Tout d‘abord, nos résultats dévoilent que la population de l‘étude est particulièrement assujettie à l‘effort extrinsèque, ce résultat confirme le caractère exigeant de la profession infirmière en concordance avec plusieurs études (Hachelafi, Bouameur, Chergue, & Fyad, 2011 ; Hasselhorn, Tackenberg, & Peter, 2004). Le conflit travail/famille présente aussi une moyenne relativement élevée, notamment celle du sexe masculin (M : 3.04). Ce résultat pourrait traduire une nouvelle dynamique de la société algérienne qui, par le passé, se caractérisait par un style exclusivement patriarcale, tend ces dernières années vers une ouverture et une réorientation sociétale due à la mondialisation et l‘ouverture internationale, ou les hommes assument de plus en plus leurs responsabilités familiales (Abdelhak, 2014 ; Hachelafi et al., 2011).

Concernant la relation entre les demandes et le bien-être travail : l‘effort extrinsèque a une relation négative avec l‘épuisement émotionnel et l‘engagement affectif.

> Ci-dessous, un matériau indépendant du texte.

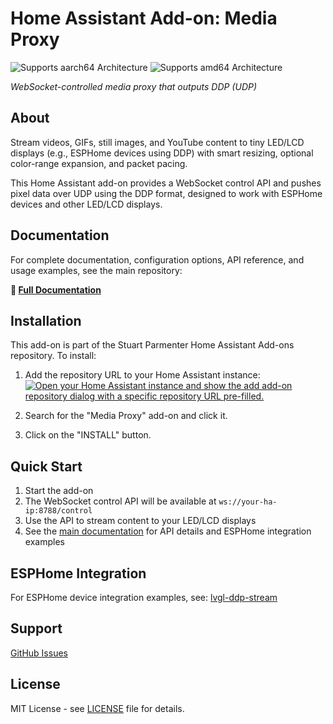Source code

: # Home Assistant Add-on: Media Proxy

![Supports aarch64 Architecture][aarch64-shield]
![Supports amd64 Architecture][amd64-shield]

_WebSocket-controlled media proxy that outputs DDP (UDP)_

## About

Stream videos, GIFs, still images, and YouTube content to tiny LED/LCD displays (e.g., ESPHome devices using DDP) with smart resizing, optional color-range expansion, and packet pacing.

This Home Assistant add-on provides a WebSocket control API and pushes pixel data over UDP using the DDP format, designed to work with ESPHome devices and other LED/LCD displays.

## Documentation

For complete documentation, configuration options, API reference, and usage examples, see the main repository:

**📖 [Full Documentation](https://github.com/stuartparmenter/media-proxy)**

## Installation

This add-on is part of the Stuart Parmenter Home Assistant Add-ons repository. To install:

1. Add the repository URL to your Home Assistant instance:
   [![Open your Home Assistant instance and show the add add-on repository dialog with a specific repository URL pre-filled.][add-repo-shield]][add-repo]

2. Search for the "Media Proxy" add-on and click it.
3. Click on the "INSTALL" button.

## Quick Start

1. Start the add-on
2. The WebSocket control API will be available at `ws://your-ha-ip:8788/control`
3. Use the API to stream content to your LED/LCD displays
4. See the [main documentation](https://github.com/stuartparmenter/media-proxy) for API details and ESPHome integration examples

## ESPHome Integration

For ESPHome device integration examples, see: [lvgl-ddp-stream](https://github.com/stuartparmenter/lvgl-ddp-stream)

## Support

[GitHub Issues](https://github.com/stuartparmenter/media-proxy/issues)

## License

MIT License - see [LICENSE](LICENSE) file for details.

[aarch64-shield]: https://img.shields.io/badge/aarch64-yes-green.svg
[amd64-shield]: https://img.shields.io/badge/amd64-yes-green.svg
[add-repo-shield]: https://my.home-assistant.io/badges/supervisor_add_addon_repository.svg
[add-repo]: https://my.home-assistant.io/redirect/supervisor_add_addon_repository/?repository_url=https%3A%2F%2Fgithub.com%2Fstuartparmenter%2Fhomeassistant-addons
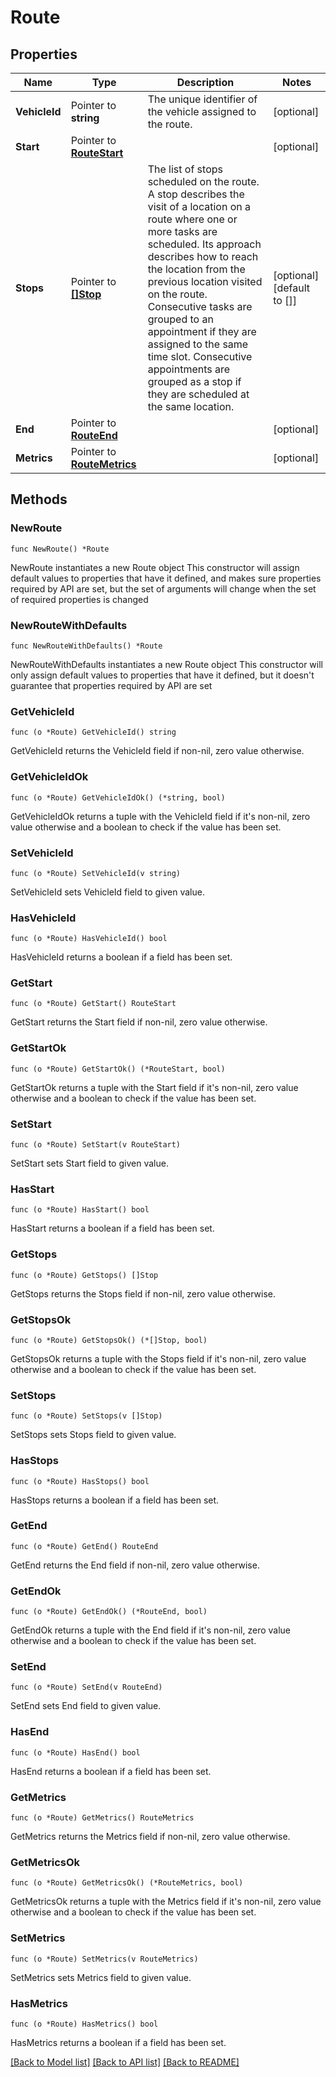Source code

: # Route

## Properties

Name | Type | Description | Notes
------------ | ------------- | ------------- | -------------
**VehicleId** | Pointer to **string** | The unique identifier of the vehicle assigned to the route. | [optional] 
**Start** | Pointer to [**RouteStart**](RouteStart.md) |  | [optional] 
**Stops** | Pointer to [**[]Stop**](Stop.md) | The list of stops scheduled on the route. A stop describes the visit of a location on a route where one or more tasks are scheduled. Its approach describes how to reach the location from the previous location visited on the route. Consecutive tasks are grouped to an appointment if they are assigned to the same time slot. Consecutive appointments are grouped as a stop if they are scheduled at the same location. | [optional] [default to []]
**End** | Pointer to [**RouteEnd**](RouteEnd.md) |  | [optional] 
**Metrics** | Pointer to [**RouteMetrics**](RouteMetrics.md) |  | [optional] 

## Methods

### NewRoute

`func NewRoute() *Route`

NewRoute instantiates a new Route object
This constructor will assign default values to properties that have it defined,
and makes sure properties required by API are set, but the set of arguments
will change when the set of required properties is changed

### NewRouteWithDefaults

`func NewRouteWithDefaults() *Route`

NewRouteWithDefaults instantiates a new Route object
This constructor will only assign default values to properties that have it defined,
but it doesn't guarantee that properties required by API are set

### GetVehicleId

`func (o *Route) GetVehicleId() string`

GetVehicleId returns the VehicleId field if non-nil, zero value otherwise.

### GetVehicleIdOk

`func (o *Route) GetVehicleIdOk() (*string, bool)`

GetVehicleIdOk returns a tuple with the VehicleId field if it's non-nil, zero value otherwise
and a boolean to check if the value has been set.

### SetVehicleId

`func (o *Route) SetVehicleId(v string)`

SetVehicleId sets VehicleId field to given value.

### HasVehicleId

`func (o *Route) HasVehicleId() bool`

HasVehicleId returns a boolean if a field has been set.

### GetStart

`func (o *Route) GetStart() RouteStart`

GetStart returns the Start field if non-nil, zero value otherwise.

### GetStartOk

`func (o *Route) GetStartOk() (*RouteStart, bool)`

GetStartOk returns a tuple with the Start field if it's non-nil, zero value otherwise
and a boolean to check if the value has been set.

### SetStart

`func (o *Route) SetStart(v RouteStart)`

SetStart sets Start field to given value.

### HasStart

`func (o *Route) HasStart() bool`

HasStart returns a boolean if a field has been set.

### GetStops

`func (o *Route) GetStops() []Stop`

GetStops returns the Stops field if non-nil, zero value otherwise.

### GetStopsOk

`func (o *Route) GetStopsOk() (*[]Stop, bool)`

GetStopsOk returns a tuple with the Stops field if it's non-nil, zero value otherwise
and a boolean to check if the value has been set.

### SetStops

`func (o *Route) SetStops(v []Stop)`

SetStops sets Stops field to given value.

### HasStops

`func (o *Route) HasStops() bool`

HasStops returns a boolean if a field has been set.

### GetEnd

`func (o *Route) GetEnd() RouteEnd`

GetEnd returns the End field if non-nil, zero value otherwise.

### GetEndOk

`func (o *Route) GetEndOk() (*RouteEnd, bool)`

GetEndOk returns a tuple with the End field if it's non-nil, zero value otherwise
and a boolean to check if the value has been set.

### SetEnd

`func (o *Route) SetEnd(v RouteEnd)`

SetEnd sets End field to given value.

### HasEnd

`func (o *Route) HasEnd() bool`

HasEnd returns a boolean if a field has been set.

### GetMetrics

`func (o *Route) GetMetrics() RouteMetrics`

GetMetrics returns the Metrics field if non-nil, zero value otherwise.

### GetMetricsOk

`func (o *Route) GetMetricsOk() (*RouteMetrics, bool)`

GetMetricsOk returns a tuple with the Metrics field if it's non-nil, zero value otherwise
and a boolean to check if the value has been set.

### SetMetrics

`func (o *Route) SetMetrics(v RouteMetrics)`

SetMetrics sets Metrics field to given value.

### HasMetrics

`func (o *Route) HasMetrics() bool`

HasMetrics returns a boolean if a field has been set.


[[Back to Model list]](../README.md#documentation-for-models) [[Back to API list]](../README.md#documentation-for-api-endpoints) [[Back to README]](../README.md)


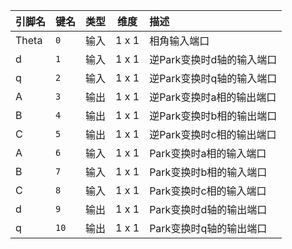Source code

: <!--
DO NOT EDIT THIS FILE DIRECTLY.
This file is generated by tools/comp-docs.js.
All changes will be overwritten by regeneration.
-->

<slot class="model-pins">

| 引脚名 | 键名 | 类型 | 维度 | 描述 |
|:------ |:---- |:----:|:----:|:---- |
| Theta | `0` | 输入 | 1 x 1 | 相角输入端口 |
| d | `1` | 输入 | 1 x 1 | 逆Park变换时d轴的输入端口 |
| q | `2` | 输入 | 1 x 1 | 逆Park变换时q轴的输入端口 |
| A | `3` | 输出 | 1 x 1 | 逆Park变换时a相的输出端口 |
| B | `4` | 输出 | 1 x 1 | 逆Park变换时b相的输出端口 |
| C | `5` | 输出 | 1 x 1 | 逆Park变换时c相的输出端口 |
| A | `6` | 输入 | 1 x 1 | Park变换时a相的输入端口 |
| B | `7` | 输入 | 1 x 1 | Park变换时b相的输入端口 |
| C | `8` | 输入 | 1 x 1 | Park变换时c相的输入端口 |
| d | `9` | 输出 | 1 x 1 | Park变换时d轴的输出端口 |
| q | `10` | 输出 | 1 x 1 | Park变换时q轴的输出端口 |

</slot>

Ces résultats confortent nos hypothèses et concordent avec beaucoup d‘études existantes dans la littérature spécifique à la population infirmière (Leka, Hassard, & Yanagida, 2012 ; Laschinger, Grau, Finegan, & Wilk, 2012 ; Hu, Schaufeli, & Taris, 2011 ; Benmessaoud & Lamara-Mahameda, 2014 ; Schulz, Damkröger, Heins, Wehlitz, Löhr, Driessen, & Wingenfeld, 2009 ; Tummers & Den Dulk, 2013). S‘agissant du personnel soignant, les chercheurs démontrent que l‘insatisfaction au travail et un manque d‘engagement du personnel infirmier est lié à une moindre qualité des soins dispensés aux patients (Maes, Fontanaud, & Pronost, 2010 ; Liu, Bartram, Casimir, & Leggat, 2015).

De tels résultats peuvent découler des récentes restructurations du secteur hospitalier qui, à travers l‘introduction de diverses mesures censées améliorer la qualité des soins, ont intensifié le travail des soignants, notamment à cause des mesures de rationalisation des effectifs dans un contexte de maîtrise budgétaire, (Bourbonnais, Brisson, Malenfant, & Vézina, 2005). Réorientant ainsi, la vision du « care » centrale dans la profession infirmière vers une voie « cure » ou la technicité prime, l‘attention que l‘infirmier souhaite apporter aux patients est souvent mise entre parenthèses par manque de temps. Un appauvrissement de la relation soignant/soigné vient dégrader la qualité des soins aux yeux des soignants (Douguet et al., 2005), se traduisant par un désengagement affectif envers l‘organisation, désignée comme responsable de cette situation d‘intensification du travail et un épuisement émotionnel traduisant cette perte vocationnelle avec les patients. Ainsi, les tensions psychologiques induites par d‘intenses demandes du travail interfèrent négativement avec les attitudes des soignants vis-à-vis du travail et de l‘organisation, dénature la relation soignant/soigné et remet en question le sentiment d‘auto-performance (Douguet et al., 2005).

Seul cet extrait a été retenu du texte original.